(Records contained in a dataset)
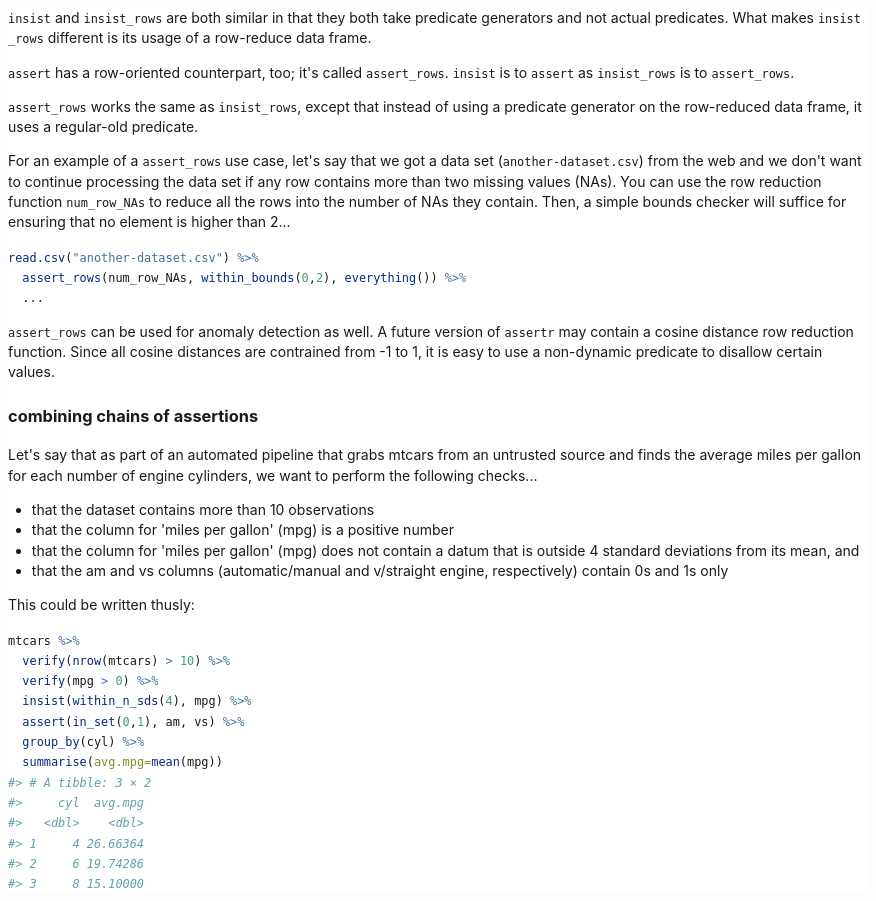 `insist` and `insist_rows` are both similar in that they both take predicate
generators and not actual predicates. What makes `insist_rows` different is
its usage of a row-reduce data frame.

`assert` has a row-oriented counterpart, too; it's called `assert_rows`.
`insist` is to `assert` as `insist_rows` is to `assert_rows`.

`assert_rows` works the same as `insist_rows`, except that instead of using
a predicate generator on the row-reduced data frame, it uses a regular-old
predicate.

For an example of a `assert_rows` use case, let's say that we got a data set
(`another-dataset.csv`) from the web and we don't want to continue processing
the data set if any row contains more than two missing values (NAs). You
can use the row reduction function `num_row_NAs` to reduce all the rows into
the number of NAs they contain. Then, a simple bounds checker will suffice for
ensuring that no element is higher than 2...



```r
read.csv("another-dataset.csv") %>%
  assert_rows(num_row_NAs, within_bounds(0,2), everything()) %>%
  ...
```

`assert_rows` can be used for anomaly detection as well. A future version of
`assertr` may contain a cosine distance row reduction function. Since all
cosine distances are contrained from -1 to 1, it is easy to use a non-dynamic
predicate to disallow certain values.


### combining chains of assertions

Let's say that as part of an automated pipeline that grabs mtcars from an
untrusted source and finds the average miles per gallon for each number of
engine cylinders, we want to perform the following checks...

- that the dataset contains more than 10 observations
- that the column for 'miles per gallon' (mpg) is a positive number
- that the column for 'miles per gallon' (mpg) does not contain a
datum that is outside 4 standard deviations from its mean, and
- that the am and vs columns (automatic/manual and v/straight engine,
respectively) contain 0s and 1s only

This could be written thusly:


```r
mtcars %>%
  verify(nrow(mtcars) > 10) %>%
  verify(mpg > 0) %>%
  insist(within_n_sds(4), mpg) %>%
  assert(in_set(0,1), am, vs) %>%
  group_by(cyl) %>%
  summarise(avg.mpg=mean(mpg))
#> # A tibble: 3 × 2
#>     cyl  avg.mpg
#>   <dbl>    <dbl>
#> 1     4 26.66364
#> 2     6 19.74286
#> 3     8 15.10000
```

TASK TO COMPLETE: Send back exactly the lines from the line with "engine cylinders, we" through the end of the records.

REPLY TO THE TASK:
engine cylinders, we want to perform the following checks...

- that the dataset contains more than 10 observations
- that the column for 'miles per gallon' (mpg) is a positive number
- that the column for 'miles per gallon' (mpg) does not contain a
datum that is outside 4 standard deviations from its mean, and
- that the am and vs columns (automatic/manual and v/straight engine,
respectively) contain 0s and 1s only

This could be written thusly:


```r
mtcars %>%
  verify(nrow(mtcars) > 10) %>%
  verify(mpg > 0) %>%
  insist(within_n_sds(4), mpg) %>%
  assert(in_set(0,1), am, vs) %>%
  group_by(cyl) %>%
  summarise(avg.mpg=mean(mpg))
#> # A tibble: 3 × 2
#>     cyl  avg.mpg
#>   <dbl>    <dbl>
#> 1     4 26.66364
#> 2     6 19.74286
#> 3     8 15.10000
```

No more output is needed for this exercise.